[MATERIAL TO PROCESS]

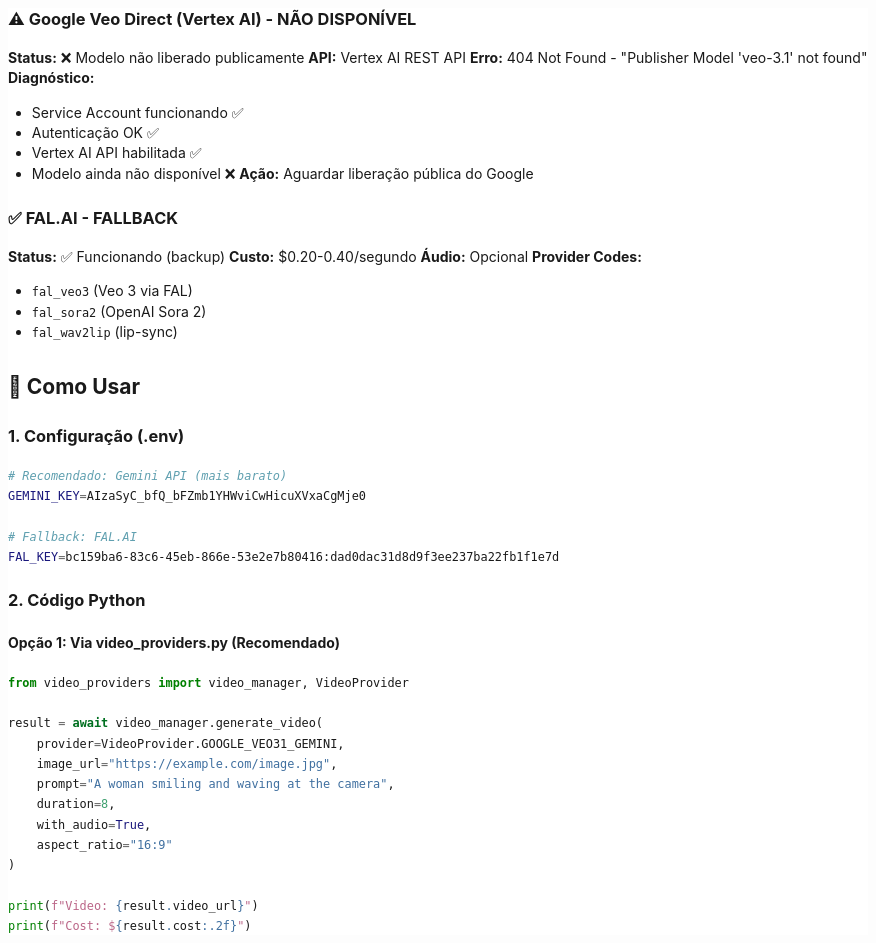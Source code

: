 ### ⚠️ Google Veo Direct (Vertex AI) - NÃO DISPONÍVEL
**Status:** ❌ Modelo não liberado publicamente
**API:** Vertex AI REST API
**Erro:** 404 Not Found - "Publisher Model 'veo-3.1' not found"
**Diagnóstico:**
- Service Account funcionando ✅
- Autenticação OK ✅
- Vertex AI API habilitada ✅
- Modelo ainda não disponível ❌
**Ação:** Aguardar liberação pública do Google

### ✅ FAL.AI - FALLBACK
**Status:** ✅ Funcionando (backup)
**Custo:** $0.20-0.40/segundo
**Áudio:** Opcional
**Provider Codes:**
- `fal_veo3` (Veo 3 via FAL)
- `fal_sora2` (OpenAI Sora 2)
- `fal_wav2lip` (lip-sync)

## 🚀 Como Usar

### 1. Configuração (.env)
```bash
# Recomendado: Gemini API (mais barato)
GEMINI_KEY=AIzaSyC_bfQ_bFZmb1YHWviCwHicuXVxaCgMje0

# Fallback: FAL.AI
FAL_KEY=bc159ba6-83c6-45eb-866e-53e2e7b80416:dad0dac31d8d9f3ee237ba22fb1f1e7d
```

### 2. Código Python

#### Opção 1: Via video_providers.py (Recomendado)
```python
from video_providers import video_manager, VideoProvider

result = await video_manager.generate_video(
    provider=VideoProvider.GOOGLE_VEO31_GEMINI,
    image_url="https://example.com/image.jpg",
    prompt="A woman smiling and waving at the camera",
    duration=8,
    with_audio=True,
    aspect_ratio="16:9"
)

print(f"Video: {result.video_url}")
print(f"Cost: ${result.cost:.2f}")
```
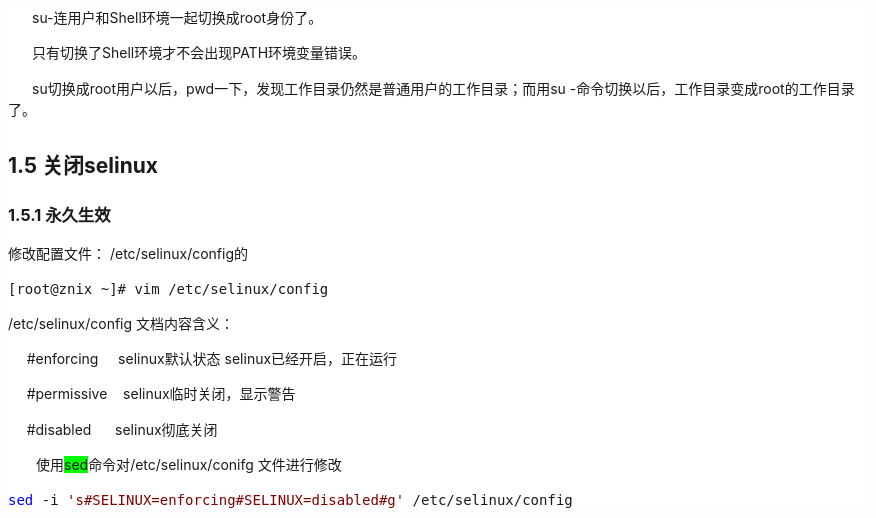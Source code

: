 <p style="text-indent: 18.0pt;">
  su-<span style="font-family: 新宋体;">连用户和</span>Shell<span style="font-family: 新宋体;">环境一起切换成</span>root<span style="font-family: 新宋体;">身份了。</span>
</p>

<p style="text-indent: 18.0pt;">
  <span style="font-family: 新宋体;">只有切换了</span>Shell<span style="font-family: 新宋体;">环境才不会出现</span>PATH<span style="font-family: 新宋体;">环境变量错误。</span>
</p>

<p style="text-indent: 18.0pt;">
  su<span style="font-family: 新宋体;">切换成</span>root<span style="font-family: 新宋体;">用户以后，</span>pwd<span style="font-family: 新宋体;">一下，发现工作目录仍然是普通用户的工作目录；而用</span>su -<span style="font-family: 新宋体;">命令切换以后，工作目录变成</span>root<span style="font-family: 新宋体;">的工作目录了。</span>
</p>

## <span id="15_selinux">1.5 <span style="font-family: 新宋体;">关闭</span>selinux</span>

### <span id="151">1.5.1 <span style="font-family: 新宋体;">永久生效</span></span>

<span style="font-family: 新宋体;">修改配置文件：</span> /etc/selinux/config<span style="font-family: 新宋体;">的</span>

<div class="cnblogs_code">
  <pre>[root@znix ~]# vim /etc/selinux/config</pre>
</div>

/etc/selinux/config <span style="font-family: 新宋体;">文档内容含义：</span>

<p style="margin-left: 14.0pt;">
  #enforcing&nbsp;&nbsp;&nbsp;&nbsp; selinux<span style="font-family: 新宋体;">默认状态</span> selinux<span style="font-family: 新宋体;">已经开启，正在运行</span>
</p>

<p style="margin-left: 14.0pt;">
  #permissive&nbsp;&nbsp;&nbsp; selinux<span style="font-family: 新宋体;">临时关闭，显示警告</span>
</p>

<p style="margin-left: 14.0pt;">
  #disabled&nbsp;&nbsp;&nbsp;&nbsp;&nbsp; selinux<span style="font-family: 新宋体;">彻底关闭</span>&nbsp;&nbsp;&nbsp;
</p>

<p style="text-indent: 21.0pt;">
  <span style="font-family: 新宋体;">使用</span><span style="background: lime;">sed</span><span style="font-family: 新宋体;">命令对</span>/etc/selinux/conifg <span style="font-family: 新宋体;">文件进行修改</span>
</p>

<div class="cnblogs_code">
  <pre><span style="color: #0000ff;">sed</span> -i <span style="color: #800000;">'</span><span style="color: #800000;">s#SELINUX=enforcing#SELINUX=disabled#g</span><span style="color: #800000;">'</span> /etc/selinux/config</pre>
</div>
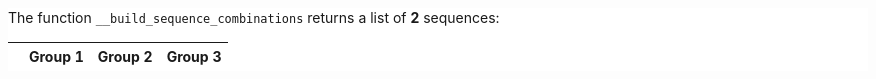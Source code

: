 The function `__build_sequence_combinations` returns a list of **2** sequences:

|       | Group 1            | Group 2            | Group 3            |
| ----- | ------------------ | ------------------ | ------------------ |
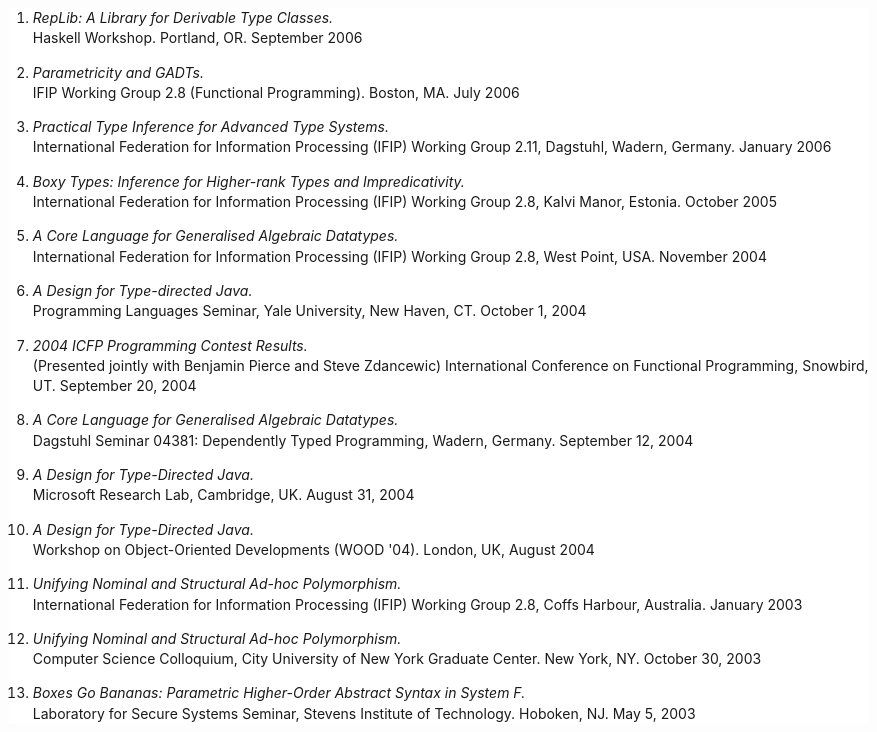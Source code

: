 1. *RepLib: A Library for Derivable Type Classes.*  
  Haskell Workshop.
  Portland, OR. September 2006

1. *Parametricity and GADTs.*  
  IFIP Working Group 2.8 (Functional Programming). 
  Boston, MA. July 2006

1. *Practical Type Inference for Advanced Type Systems.*  
  International Federation for Information Processing 
  (IFIP) Working Group 2.11, 
  Dagstuhl, Wadern, Germany. January 2006

1. *Boxy Types: Inference for Higher-rank Types and
  Impredicativity.*  
  International Federation for Information Processing 
  (IFIP) Working Group 2.8, Kalvi Manor, Estonia. October
  2005
  
1. *A Core Language for Generalised Algebraic Datatypes.*  
  International Federation for Information Processing 
  (IFIP) Working Group 2.8, West Point, USA. November 2004
 
1. *A Design for Type-directed Java.*  
  Programming Languages
  Seminar, Yale University, New Haven, CT. October 1, 2004

1. *2004 ICFP Programming Contest Results.*  
  (Presented jointly  with Benjamin Pierce and Steve Zdancewic)
  International Conference 
  on Functional Programming, Snowbird, UT. September 20, 2004

1. *A Core Language for Generalised Algebraic Datatypes.*  
  Dagstuhl Seminar 04381: Dependently Typed Programming, Wadern,
  Germany. September 12, 2004

1. *A Design for Type-Directed Java.*  
  Microsoft Research Lab, 
  Cambridge, UK. August 31, 2004
  
1. *A Design for Type-Directed Java.*  
  Workshop on Object-Oriented Developments (WOOD '04). 
  London, UK, August 2004

1. *Unifying Nominal and Structural Ad-hoc Polymorphism.*  
  International Federation for Information Processing 
  (IFIP) Working Group 2.8, 
  Coffs Harbour, Australia. January 2003
  
1. *Unifying Nominal and Structural Ad-hoc Polymorphism.*  
  Computer Science Colloquium, City University of 
  New York Graduate Center. New York, NY. October 30, 2003
  
1. *Boxes Go Bananas: Parametric Higher-Order Abstract Syntax
  in System F.*  
  Laboratory for Secure Systems Seminar, Stevens
  Institute of Technology. Hoboken, NJ. May 5, 2003
  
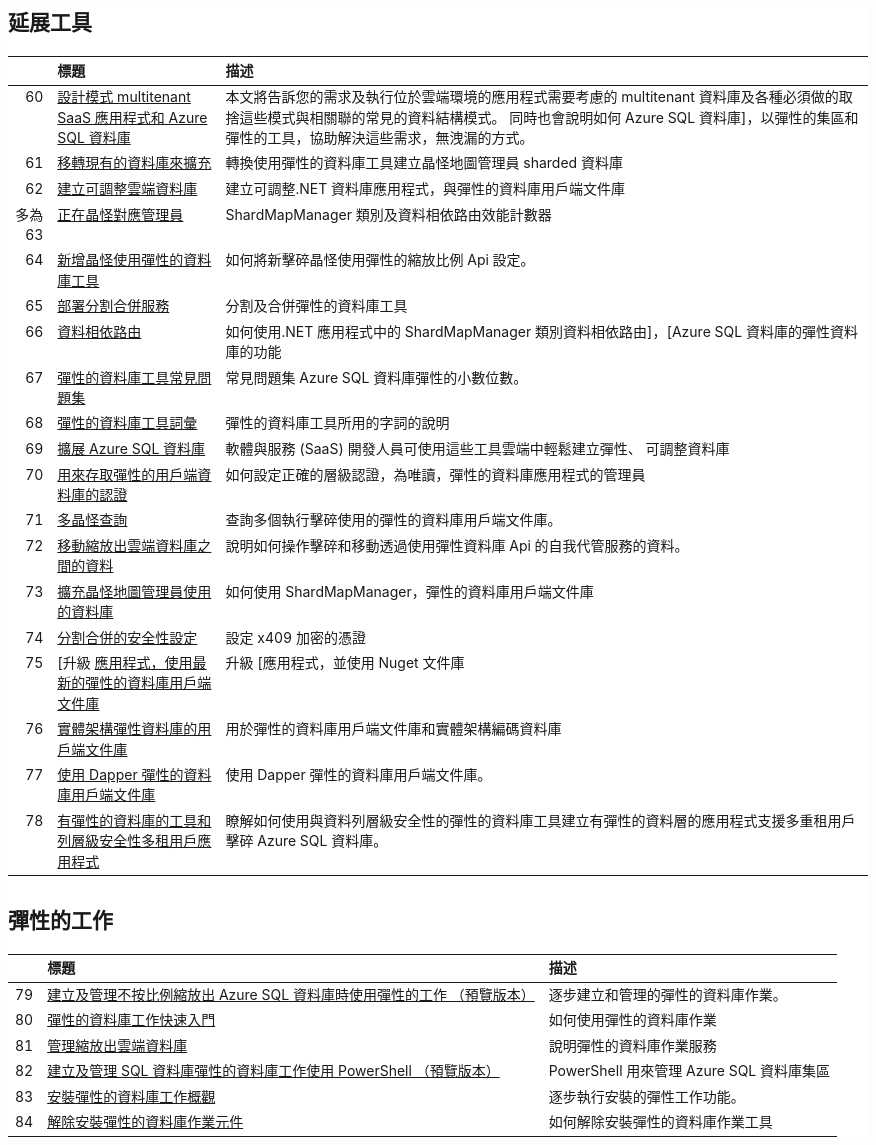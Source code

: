 

## <a name="tools-for-scaling-out"></a>延展工具

| &nbsp; | 標題 | 描述 |
| --: | :-- | :-- |
| 60 | [設計模式 multitenant SaaS 應用程式和 Azure SQL 資料庫](sql-database-design-patterns-multi-tenancy-saas-applications.md) | 本文將告訴您的需求及執行位於雲端環境的應用程式需要考慮的 multitenant 資料庫及各種必須做的取捨這些模式與相關聯的常見的資料結構模式。 同時也會說明如何 Azure SQL 資料庫]，以彈性的集區和彈性的工具，協助解決這些需求，無洩漏的方式。 |
| 61 | [移轉現有的資料庫來擴充](sql-database-elastic-convert-to-use-elastic-tools.md) | 轉換使用彈性的資料庫工具建立晶怪地圖管理員 sharded 資料庫 |
| 62 | [建立可調整雲端資料庫](sql-database-elastic-database-client-library.md) | 建立可調整.NET 資料庫應用程式，與彈性的資料庫用戶端文件庫 |
| 多為 63 | [正在晶怪對應管理員](sql-database-elastic-database-perf-counters.md) | ShardMapManager 類別及資料相依路由效能計數器 |
| 64 | [新增晶怪使用彈性的資料庫工具](sql-database-elastic-scale-add-a-shard.md) | 如何將新擊碎晶怪使用彈性的縮放比例 Api 設定。 |
| 65 | [部署分割合併服務](sql-database-elastic-scale-configure-deploy-split-and-merge.md) | 分割及合併彈性的資料庫工具 |
| 66 | [資料相依路由](sql-database-elastic-scale-data-dependent-routing.md) | 如何使用.NET 應用程式中的 ShardMapManager 類別資料相依路由]，[Azure SQL 資料庫的彈性資料庫的功能 |
| 67 | [彈性的資料庫工具常見問題集](sql-database-elastic-scale-faq.md) | 常見問題集 Azure SQL 資料庫彈性的小數位數。 |
| 68 | [彈性的資料庫工具詞彙](sql-database-elastic-scale-glossary.md) | 彈性的資料庫工具所用的字詞的說明 |
| 69 | [擴展 Azure SQL 資料庫](sql-database-elastic-scale-introduction.md) | 軟體與服務 (SaaS) 開發人員可使用這些工具雲端中輕鬆建立彈性、 可調整資料庫 |
| 70 | [用來存取彈性的用戶端資料庫的認證](sql-database-elastic-scale-manage-credentials.md) | 如何設定正確的層級認證，為唯讀，彈性的資料庫應用程式的管理員 |
| 71 | [多晶怪查詢](sql-database-elastic-scale-multishard-querying.md) | 查詢多個執行擊碎使用的彈性的資料庫用戶端文件庫。 |
| 72 | [移動縮放出雲端資料庫之間的資料](sql-database-elastic-scale-overview-split-and-merge.md) | 說明如何操作擊碎和移動透過使用彈性資料庫 Api 的自我代管服務的資料。 |
| 73 | [擴充晶怪地圖管理員使用的資料庫](sql-database-elastic-scale-shard-map-management.md) | 如何使用 ShardMapManager，彈性的資料庫用戶端文件庫 |
| 74 | [分割合併的安全性設定](sql-database-elastic-scale-split-merge-security-configuration.md) | 設定 x409 加密的憑證 |
| 75 | [升級 [應用程式，使用最新的彈性的資料庫用戶端文件庫](sql-database-elastic-scale-upgrade-client-library.md) | 升級 [應用程式，並使用 Nuget 文件庫 |
| 76 | [實體架構彈性資料庫的用戶端文件庫](sql-database-elastic-scale-use-entity-framework-applications-visual-studio.md) | 用於彈性的資料庫用戶端文件庫和實體架構編碼資料庫 |
| 77 | [使用 Dapper 彈性的資料庫用戶端文件庫](sql-database-elastic-scale-working-with-dapper.md) | 使用 Dapper 彈性的資料庫用戶端文件庫。 |
| 78 | [有彈性的資料庫的工具和列層級安全性多租用戶應用程式](sql-database-elastic-tools-multi-tenant-row-level-security.md) | 瞭解如何使用與資料列層級安全性的彈性的資料庫工具建立有彈性的資料層的應用程式支援多重租用戶擊碎 Azure SQL 資料庫。 |



## <a name="elastic-jobs"></a>彈性的工作

| &nbsp; | 標題 | 描述 |
| --: | :-- | :-- |
| 79 | [建立及管理不按比例縮放出 Azure SQL 資料庫時使用彈性的工作 （預覽版本）](sql-database-elastic-jobs-create-and-manage.md) | 逐步建立和管理的彈性的資料庫作業。 |
| 80 | [彈性的資料庫工作快速入門](sql-database-elastic-jobs-getting-started.md) | 如何使用彈性的資料庫作業 |
| 81 | [管理縮放出雲端資料庫](sql-database-elastic-jobs-overview.md) | 說明彈性的資料庫作業服務 |
| 82 | [建立及管理 SQL 資料庫彈性的資料庫工作使用 PowerShell （預覽版本）](sql-database-elastic-jobs-powershell.md) | PowerShell 用來管理 Azure SQL 資料庫集區 |
| 83 | [安裝彈性的資料庫工作概觀](sql-database-elastic-jobs-service-installation.md) | 逐步執行安裝的彈性工作功能。 |
| 84 | [解除安裝彈性的資料庫作業元件](sql-database-elastic-jobs-uninstall.md) | 如何解除安裝彈性的資料庫作業工具 |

[/MATERIAL TO PROCESS]

_BRIEF:_ Copy the records above exactly, from the first line through the line containing "(Veo 3 via FAL)", and leave out the pictures.

_THE COMPLETED TASK:_
Source code

: ### ⚠️ Google Veo Direct (Vertex AI) - NÃO DISPONÍVEL
**Status:** ❌ Modelo não liberado publicamente
**API:** Vertex AI REST API
**Erro:** 404 Not Found - "Publisher Model 'veo-3.1' not found"
**Diagnóstico:**
- Service Account funcionando ✅
- Autenticação OK ✅
- Vertex AI API habilitada ✅
- Modelo ainda não disponível ❌
**Ação:** Aguardar liberação pública do Google

### ✅ FAL.AI - FALLBACK
**Status:** ✅ Funcionando (backup)
**Custo:** $0.20-0.40/segundo
**Áudio:** Opcional
**Provider Codes:**
- `fal_veo3` (Veo 3 via FAL)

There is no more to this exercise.